In First Man, the engineer/test pilot enigma that is Neil Armstrong, first man to walk on the moon, inevitably remained the enigma, even though the film offered some suggestions regards what made the man ‘tick’.  The sense of the unknowable (in Armstrong) was mirrored by the unknowable in Space, the immensity of the cosmos: better to send a poet to the moon if we ever hope to come close to understand, engineers and test pilots can only be frustrated by their own limitations when trying to explain the unknowable. Where that film succeeded was in how it reinvigorated that adventure of space travel for new audiences, and indicated how terrifying it can be.

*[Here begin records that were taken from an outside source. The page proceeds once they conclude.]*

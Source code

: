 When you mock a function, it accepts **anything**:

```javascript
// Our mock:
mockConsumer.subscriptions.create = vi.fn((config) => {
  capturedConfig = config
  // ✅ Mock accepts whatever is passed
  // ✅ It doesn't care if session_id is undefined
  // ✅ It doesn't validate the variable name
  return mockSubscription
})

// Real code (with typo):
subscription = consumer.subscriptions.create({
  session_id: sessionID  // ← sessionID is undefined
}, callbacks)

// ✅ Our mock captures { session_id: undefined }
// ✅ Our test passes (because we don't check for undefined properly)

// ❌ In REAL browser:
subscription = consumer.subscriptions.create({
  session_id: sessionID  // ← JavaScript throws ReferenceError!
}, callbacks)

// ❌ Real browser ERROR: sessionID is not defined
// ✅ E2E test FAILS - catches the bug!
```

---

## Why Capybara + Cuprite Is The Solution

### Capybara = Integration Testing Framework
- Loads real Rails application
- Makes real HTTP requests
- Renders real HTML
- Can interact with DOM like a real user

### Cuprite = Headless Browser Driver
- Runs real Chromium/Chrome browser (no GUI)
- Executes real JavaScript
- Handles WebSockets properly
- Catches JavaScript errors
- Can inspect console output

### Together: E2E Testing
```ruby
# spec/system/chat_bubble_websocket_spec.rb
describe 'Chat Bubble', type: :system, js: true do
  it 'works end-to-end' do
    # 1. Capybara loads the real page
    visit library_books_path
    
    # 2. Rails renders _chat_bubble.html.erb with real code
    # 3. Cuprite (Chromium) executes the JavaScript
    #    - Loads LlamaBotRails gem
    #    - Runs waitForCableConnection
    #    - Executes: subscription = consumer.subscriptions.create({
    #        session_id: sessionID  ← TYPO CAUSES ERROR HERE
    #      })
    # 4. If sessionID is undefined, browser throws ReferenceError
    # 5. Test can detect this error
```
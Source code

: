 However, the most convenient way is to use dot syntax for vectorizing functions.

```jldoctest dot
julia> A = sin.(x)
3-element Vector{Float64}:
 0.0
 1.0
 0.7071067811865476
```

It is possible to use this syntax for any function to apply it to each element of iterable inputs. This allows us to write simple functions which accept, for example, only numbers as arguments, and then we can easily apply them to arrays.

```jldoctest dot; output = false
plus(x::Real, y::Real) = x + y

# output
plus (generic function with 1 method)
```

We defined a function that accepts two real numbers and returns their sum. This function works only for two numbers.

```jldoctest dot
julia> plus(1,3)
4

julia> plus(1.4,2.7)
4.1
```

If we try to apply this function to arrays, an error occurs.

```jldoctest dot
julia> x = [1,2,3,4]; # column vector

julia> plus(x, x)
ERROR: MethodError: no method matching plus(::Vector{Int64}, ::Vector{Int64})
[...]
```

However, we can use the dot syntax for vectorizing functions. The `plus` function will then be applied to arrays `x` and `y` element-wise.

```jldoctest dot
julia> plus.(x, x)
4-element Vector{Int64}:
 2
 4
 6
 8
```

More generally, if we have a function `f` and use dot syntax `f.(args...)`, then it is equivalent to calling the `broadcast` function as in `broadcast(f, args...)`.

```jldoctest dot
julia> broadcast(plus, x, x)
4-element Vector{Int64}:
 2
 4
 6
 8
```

That sense of the profound, the intensity of the life-changing experience of seeing all the Earth from a distance, cannot be understated, and proves a centre-point of Lucy in the Sky, telling the true story (or an approximation of it) of  Lisa Nowak, a Nasa astronaut who after a space shuttle mission flew off the deep end threatening to kidnap/harm a love rival in a tempestuous astronaut love triangle. Noah Hawley’s film Lucy in the Sky  posits that Nowak was suffering from an existential crisis having been ‘changed’ by her experience in orbit: essentially leaving her unable to cope with the mundane back on Earth.

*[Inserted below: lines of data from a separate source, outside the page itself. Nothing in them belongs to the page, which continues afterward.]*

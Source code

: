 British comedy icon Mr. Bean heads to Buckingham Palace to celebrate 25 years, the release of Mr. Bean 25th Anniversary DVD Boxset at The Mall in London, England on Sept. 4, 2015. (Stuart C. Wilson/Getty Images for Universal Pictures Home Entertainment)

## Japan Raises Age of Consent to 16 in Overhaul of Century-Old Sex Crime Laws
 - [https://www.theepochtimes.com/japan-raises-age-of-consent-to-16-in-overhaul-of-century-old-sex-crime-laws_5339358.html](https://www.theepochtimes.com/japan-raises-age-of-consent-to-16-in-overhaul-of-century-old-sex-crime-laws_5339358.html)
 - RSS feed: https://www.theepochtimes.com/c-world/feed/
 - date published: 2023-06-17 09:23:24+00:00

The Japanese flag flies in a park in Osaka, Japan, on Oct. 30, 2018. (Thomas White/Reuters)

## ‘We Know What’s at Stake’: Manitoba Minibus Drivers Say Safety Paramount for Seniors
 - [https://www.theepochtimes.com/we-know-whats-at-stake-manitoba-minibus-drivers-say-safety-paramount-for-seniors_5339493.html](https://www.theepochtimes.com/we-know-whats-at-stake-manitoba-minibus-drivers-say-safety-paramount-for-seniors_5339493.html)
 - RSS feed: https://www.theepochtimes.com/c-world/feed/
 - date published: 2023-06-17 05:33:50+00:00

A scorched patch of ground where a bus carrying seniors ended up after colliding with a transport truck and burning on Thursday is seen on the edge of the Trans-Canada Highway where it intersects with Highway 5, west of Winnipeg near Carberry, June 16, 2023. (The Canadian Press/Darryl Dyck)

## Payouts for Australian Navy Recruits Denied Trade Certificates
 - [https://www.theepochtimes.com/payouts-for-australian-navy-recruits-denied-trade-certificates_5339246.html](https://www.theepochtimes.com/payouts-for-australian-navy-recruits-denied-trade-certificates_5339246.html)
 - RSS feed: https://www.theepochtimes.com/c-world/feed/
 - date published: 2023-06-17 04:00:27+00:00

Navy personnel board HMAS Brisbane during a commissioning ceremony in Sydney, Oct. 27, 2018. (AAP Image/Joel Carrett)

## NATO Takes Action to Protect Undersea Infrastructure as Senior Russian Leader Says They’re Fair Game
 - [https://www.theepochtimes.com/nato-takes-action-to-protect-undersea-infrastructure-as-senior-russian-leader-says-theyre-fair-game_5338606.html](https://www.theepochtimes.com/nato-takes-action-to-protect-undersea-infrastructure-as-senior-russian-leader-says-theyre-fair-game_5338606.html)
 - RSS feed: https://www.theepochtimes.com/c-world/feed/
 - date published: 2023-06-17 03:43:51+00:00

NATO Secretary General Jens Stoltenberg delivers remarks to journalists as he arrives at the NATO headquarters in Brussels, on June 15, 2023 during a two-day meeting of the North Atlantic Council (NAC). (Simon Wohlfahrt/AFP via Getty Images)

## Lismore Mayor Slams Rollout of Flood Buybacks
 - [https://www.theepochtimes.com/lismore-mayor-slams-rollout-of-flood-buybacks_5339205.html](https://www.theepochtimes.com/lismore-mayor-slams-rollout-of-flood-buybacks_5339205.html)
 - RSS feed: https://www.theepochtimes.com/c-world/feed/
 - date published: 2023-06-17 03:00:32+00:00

lucy1In this I think it succeeds, thanks largely to Portman’s great performance, as she shows herself grasping vainly at life on Earth when all she really wants is to go back up ‘there’ in order to experience again that exhilarating, incredible ‘high’. The film suggests that you can recruit the intellectual and physical Elite, train pilots and engineers for the mechanics and procedures of spaceflight, but cannot really prepare them for the experience and what it might do to them emotionally and spiritually. There is something fragile and broken within Lucy back on Earth, something disconnected from her husband and those around her, something wholly unfulfilling about ordinary life. Maybe this would have been enough for the film- its when it goes on with the crime story elements, telling a soap opera through the lens of the Nasa Elite, that the film falters somewhat. The irony of course is that even some of the most fantastic elements of the story actually turn out to be quite true, or very close to it: I suspect some viewers instantly dismiss some of the wildest stuff as Hollywood invention, not realising how close to the truth it is (much has been changed and Lucy’s story remains very loosely based on that of Lisa, but what surprise many is just what was changed and what wasn’t- I won’t expand upon it here for fear of spoilers, but anyone who watches the film would be encouraged to read up on the true story). 

Ultimately Hawley struggles to balance the profundity with the inanity – the life-changing endeavour of humanity in Space with the mundane everyday strife of messy relationships. It may struggle and fail but I think its worthwhile all the same; at least it raises some interesting questions, even if, like First Man, it fails to arrive at any convincing answers.